References and Actors

In E, references are distinct from the objects they designate. This might seem apparent, but it is not necessarily so. In traditional languages like Java, first-class references are almost indistinguishable from the objects they designate. They are internally represented as 4- to 8-byte pointers and while there is a distinction between reference equality (two references pointing to the same object) and object equality (two distinct objects with identical/indistinguishable contents and behavior), there is not much else to worry about.

In E, however, the rabbit hole goes deeper. There are multiple *types* of references. The word type might be a misnomer but I find it as one good way to think about references. In the E thesis, there is no discussion of types of references, but rather states that a reference can be in:

  • Local Promise
  • Remote Promise
  • Near Reference
  • Far Reference
  • Broken Reference

In this discussion reference type is a synonym for reference state. The reason the term state seems more appropriate is that a single reference goes through several transitions between states in the course of its lifetime. In other words, a reference can switch types.

The problem this poses for an implementation is that references in different states hold different information. A near reference is the simplest case, the familiar reference from Java – it holds the address of an object within the current VM’s heap. A promise however, holds an unbounded list of pending messages and whenResolved listeners. A far reference holds whatever information is necessary to transmit messages to its target object, including potentially a distinct queue of messages pending delivery. A broken reference holds exception information regarding the reason for the reference breakage.

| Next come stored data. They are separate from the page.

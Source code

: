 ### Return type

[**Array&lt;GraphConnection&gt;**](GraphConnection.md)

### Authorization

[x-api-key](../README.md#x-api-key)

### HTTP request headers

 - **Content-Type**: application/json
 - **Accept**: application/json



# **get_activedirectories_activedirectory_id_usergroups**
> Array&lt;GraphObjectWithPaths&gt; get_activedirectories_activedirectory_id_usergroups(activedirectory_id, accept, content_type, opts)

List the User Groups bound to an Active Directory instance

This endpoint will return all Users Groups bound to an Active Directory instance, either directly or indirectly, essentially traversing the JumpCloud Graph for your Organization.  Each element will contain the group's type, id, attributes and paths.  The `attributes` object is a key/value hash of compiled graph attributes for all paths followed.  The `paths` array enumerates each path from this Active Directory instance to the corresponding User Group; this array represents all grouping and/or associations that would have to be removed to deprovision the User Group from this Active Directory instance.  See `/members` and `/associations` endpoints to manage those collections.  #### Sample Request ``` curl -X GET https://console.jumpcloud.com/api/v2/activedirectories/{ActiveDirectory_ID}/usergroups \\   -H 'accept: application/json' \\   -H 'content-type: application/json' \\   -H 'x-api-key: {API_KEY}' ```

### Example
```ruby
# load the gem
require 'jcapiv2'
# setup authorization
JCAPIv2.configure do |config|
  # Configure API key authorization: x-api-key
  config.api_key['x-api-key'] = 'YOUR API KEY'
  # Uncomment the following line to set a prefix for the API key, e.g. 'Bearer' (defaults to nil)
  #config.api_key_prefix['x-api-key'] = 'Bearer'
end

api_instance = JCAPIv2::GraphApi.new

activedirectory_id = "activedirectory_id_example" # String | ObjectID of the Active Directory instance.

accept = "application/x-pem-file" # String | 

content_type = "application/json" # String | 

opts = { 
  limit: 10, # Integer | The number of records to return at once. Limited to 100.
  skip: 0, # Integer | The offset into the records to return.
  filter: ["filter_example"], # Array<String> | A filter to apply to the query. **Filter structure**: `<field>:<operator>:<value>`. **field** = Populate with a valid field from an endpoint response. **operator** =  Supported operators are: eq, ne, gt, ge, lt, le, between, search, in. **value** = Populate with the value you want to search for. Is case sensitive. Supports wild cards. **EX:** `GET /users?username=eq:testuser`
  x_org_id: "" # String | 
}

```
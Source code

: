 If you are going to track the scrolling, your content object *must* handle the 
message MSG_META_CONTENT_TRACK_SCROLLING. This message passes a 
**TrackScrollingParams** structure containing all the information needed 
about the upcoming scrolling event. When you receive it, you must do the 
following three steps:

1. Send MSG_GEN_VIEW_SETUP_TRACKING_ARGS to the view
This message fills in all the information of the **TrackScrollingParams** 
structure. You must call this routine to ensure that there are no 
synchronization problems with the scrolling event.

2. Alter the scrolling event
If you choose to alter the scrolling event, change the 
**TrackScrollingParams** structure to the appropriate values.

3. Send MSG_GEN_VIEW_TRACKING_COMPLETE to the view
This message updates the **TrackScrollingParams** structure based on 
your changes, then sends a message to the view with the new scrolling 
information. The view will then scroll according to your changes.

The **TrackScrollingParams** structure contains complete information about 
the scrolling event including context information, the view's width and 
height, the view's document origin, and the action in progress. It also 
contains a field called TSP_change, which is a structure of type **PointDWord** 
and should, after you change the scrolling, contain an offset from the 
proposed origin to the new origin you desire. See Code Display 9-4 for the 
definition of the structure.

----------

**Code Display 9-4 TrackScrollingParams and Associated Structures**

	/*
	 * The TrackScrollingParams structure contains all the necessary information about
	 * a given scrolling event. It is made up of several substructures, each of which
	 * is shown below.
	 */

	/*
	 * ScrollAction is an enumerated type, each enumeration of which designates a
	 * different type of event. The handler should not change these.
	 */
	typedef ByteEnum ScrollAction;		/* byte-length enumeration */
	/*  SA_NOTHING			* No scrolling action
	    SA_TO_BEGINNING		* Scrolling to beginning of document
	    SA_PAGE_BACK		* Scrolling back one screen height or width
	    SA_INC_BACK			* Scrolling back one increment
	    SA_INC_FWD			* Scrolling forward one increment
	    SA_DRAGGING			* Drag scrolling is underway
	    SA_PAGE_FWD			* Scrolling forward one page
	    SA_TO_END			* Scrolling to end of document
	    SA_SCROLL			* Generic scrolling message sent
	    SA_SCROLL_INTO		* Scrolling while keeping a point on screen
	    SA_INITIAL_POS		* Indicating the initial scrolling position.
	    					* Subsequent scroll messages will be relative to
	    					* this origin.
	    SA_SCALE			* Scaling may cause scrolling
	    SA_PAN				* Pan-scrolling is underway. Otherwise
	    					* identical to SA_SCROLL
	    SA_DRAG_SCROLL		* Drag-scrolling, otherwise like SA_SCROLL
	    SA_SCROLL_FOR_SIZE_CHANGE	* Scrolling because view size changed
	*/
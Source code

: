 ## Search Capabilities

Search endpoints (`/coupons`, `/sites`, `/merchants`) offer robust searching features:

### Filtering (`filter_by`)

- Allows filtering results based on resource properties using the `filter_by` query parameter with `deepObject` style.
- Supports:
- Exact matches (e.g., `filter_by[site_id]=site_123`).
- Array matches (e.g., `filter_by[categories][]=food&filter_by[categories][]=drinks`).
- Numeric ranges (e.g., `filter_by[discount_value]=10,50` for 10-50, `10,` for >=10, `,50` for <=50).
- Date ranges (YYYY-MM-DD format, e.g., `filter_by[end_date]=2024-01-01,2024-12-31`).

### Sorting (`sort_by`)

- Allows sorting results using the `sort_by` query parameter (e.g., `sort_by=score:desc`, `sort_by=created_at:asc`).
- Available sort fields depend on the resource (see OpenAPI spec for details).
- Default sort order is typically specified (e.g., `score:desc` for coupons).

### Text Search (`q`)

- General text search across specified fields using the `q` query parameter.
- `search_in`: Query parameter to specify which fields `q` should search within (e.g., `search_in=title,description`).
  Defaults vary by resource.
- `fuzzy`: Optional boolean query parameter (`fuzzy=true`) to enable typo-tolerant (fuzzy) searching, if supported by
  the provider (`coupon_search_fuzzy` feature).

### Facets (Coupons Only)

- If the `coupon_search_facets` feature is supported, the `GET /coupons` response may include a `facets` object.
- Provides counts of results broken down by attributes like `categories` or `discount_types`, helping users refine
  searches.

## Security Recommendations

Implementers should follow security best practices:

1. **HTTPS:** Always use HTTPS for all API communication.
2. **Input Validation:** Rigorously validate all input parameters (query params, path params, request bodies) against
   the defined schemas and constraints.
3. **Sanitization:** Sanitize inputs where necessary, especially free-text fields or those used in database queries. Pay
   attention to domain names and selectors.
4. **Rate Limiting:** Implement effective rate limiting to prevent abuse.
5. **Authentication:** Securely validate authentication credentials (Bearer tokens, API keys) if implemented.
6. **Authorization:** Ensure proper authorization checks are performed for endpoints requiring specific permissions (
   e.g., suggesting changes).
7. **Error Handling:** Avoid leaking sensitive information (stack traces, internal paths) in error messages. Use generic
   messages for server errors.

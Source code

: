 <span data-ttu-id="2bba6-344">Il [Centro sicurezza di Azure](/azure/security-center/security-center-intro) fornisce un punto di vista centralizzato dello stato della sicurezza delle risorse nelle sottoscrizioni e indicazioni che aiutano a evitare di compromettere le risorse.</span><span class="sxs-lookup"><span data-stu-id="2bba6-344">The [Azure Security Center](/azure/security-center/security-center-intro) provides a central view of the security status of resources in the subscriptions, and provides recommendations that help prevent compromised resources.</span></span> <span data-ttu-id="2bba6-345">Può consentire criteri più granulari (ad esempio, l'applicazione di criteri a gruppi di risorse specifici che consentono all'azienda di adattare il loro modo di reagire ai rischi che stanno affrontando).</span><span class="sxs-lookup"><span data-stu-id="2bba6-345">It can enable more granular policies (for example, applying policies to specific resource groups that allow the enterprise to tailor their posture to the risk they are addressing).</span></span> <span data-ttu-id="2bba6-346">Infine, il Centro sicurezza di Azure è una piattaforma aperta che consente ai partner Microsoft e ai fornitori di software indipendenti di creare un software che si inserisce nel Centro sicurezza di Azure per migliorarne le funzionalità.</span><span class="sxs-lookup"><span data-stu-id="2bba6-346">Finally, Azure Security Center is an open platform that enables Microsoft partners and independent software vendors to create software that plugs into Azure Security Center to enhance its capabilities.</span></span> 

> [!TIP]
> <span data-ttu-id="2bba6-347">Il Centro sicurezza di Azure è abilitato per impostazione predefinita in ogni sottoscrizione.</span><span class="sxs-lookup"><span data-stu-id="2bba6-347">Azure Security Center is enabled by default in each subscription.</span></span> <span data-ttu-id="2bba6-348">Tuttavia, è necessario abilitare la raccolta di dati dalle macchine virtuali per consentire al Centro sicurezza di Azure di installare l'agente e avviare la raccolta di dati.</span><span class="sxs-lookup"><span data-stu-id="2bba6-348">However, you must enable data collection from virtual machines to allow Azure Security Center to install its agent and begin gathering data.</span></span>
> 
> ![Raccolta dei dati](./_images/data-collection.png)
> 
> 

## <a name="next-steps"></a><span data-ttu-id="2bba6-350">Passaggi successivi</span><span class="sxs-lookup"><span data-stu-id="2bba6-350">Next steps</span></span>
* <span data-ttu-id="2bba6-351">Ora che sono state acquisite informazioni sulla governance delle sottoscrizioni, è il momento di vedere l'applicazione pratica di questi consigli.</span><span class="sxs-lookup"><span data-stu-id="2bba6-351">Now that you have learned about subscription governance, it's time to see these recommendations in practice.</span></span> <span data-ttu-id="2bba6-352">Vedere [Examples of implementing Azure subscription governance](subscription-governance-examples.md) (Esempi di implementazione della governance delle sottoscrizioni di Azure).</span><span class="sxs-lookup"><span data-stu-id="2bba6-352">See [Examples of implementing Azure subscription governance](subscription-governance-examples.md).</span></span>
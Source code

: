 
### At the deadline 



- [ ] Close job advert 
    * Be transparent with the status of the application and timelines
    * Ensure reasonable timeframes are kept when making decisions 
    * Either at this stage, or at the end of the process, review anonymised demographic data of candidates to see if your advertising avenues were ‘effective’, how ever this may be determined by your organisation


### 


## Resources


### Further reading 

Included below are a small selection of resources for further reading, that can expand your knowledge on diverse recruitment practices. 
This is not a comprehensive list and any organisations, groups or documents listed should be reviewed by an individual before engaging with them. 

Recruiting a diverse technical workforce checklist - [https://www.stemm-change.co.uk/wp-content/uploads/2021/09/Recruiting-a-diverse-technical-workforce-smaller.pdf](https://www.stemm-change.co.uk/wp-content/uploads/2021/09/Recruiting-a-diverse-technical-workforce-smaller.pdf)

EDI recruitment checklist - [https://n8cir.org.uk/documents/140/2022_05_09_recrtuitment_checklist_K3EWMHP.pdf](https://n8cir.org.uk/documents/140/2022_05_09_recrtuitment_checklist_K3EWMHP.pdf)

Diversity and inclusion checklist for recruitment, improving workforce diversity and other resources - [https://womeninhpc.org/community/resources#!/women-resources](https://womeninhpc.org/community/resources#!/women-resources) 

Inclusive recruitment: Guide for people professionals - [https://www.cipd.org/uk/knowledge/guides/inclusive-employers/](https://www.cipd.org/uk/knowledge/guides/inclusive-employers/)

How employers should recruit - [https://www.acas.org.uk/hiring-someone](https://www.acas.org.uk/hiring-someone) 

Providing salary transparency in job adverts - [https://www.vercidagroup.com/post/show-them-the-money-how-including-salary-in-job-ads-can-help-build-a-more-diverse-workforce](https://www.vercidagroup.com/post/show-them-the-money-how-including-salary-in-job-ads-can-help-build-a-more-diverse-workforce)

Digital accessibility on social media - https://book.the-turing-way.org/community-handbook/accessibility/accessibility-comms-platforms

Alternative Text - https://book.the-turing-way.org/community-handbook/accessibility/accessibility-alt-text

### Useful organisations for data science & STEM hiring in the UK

Classes are a natural way to think about implementing each different state of a promise – the information and behavior for each state of a reference is represented by a distinct class. The problem arises when the reference needs to switch states, therefore the need arises for an object to change its class dynamically, which is not traditionally available functionality in object-oriented programming languages.

Another problem is the possibility that references might chain. In other words, the possibility that a reference might point to another reference, instead of directly pointing to an object. A promise might get resolved to another promise. Or, even more disturbingly, a far reference might point to a promise reference. This possibility of chaining is actually excluded in the reference states model presented by Miller. Instead of a promise resolving to another promise, the promise reference simply makes a state transition, or in other words, the reference becomes the other promise, instead of pointing to it. In a similar fashion, a promise will get deserialized as a promise for the same result as the original promise, instead of being deserialized as a far reference to a promise (which would introduce chaining of references).

This, in essence, leads to an important conclusion. The serialization/deserialization implementation must include special handling logic for references in different states. For instance:

  • Near reference might have to be deserialized as a far reference
  • Near promise is deserialized as a remote promise linked to the same resolver as the original near promise

etc.

Furthermore, the resolution logic must handle the distinct cases as well, in order to handle the different state transitions possible that originate from the promise states:

  • Become another promise (for a new result)
  • Resolve to and become a far or near reference

As already discussed, the most natural way to implement the different reference states is as classes. At this point the notion of reference states as types comes into the picture. References are objects in our runtime VM but they are a distinct type of proxy objects that provide special services and require distinct treatment from regular application objects. As explained above, for deserialization and resolution purposes, we need to be able to distinguish between a near reference to an application object and a near reference to a reference object (since fundamentally the runtime VM only provides primitive support for near references, and the other reference states are reified as regular objects). Furthermore, it is clear from the examples above that we also need to be able to distinguish between the different *types* of reference states (Local Promise vs Remote Promise vs Far Reference etc).

Since in Newspeak, there is no global namespace for classes, and at runtime all classes are simply a dynamic aggregation of mixin applications, we cannot test the class names of objects. Conceptually this would be equivalent to having some sort of type system anyway. But this is exactly what we need – to be able to distinguish between different types of objects (one per reference state), albeit a very restricted set.

Since the Past and Actors libraries are a core part of the language, I propose to meet the need for type checking using the following idiom, which is slightly different from the is* message idiom for arbitrary objects, already implemented in the NewseakObject doesNotUnderstand: protocol. The idea is that since the Past and Actors libraries are singleton modules and the sole managers of instances of objects that represent reference states, and not likely candidates for extension by applications, we can simply test for class equality like this:

(obj class = Promise)

where obj is an object whose type is being tested and Promise is a reference to the class instance local to the current singleton module instance. Naturally,

Promise new

is exclusively used to construct Promises from within the Past module, for example.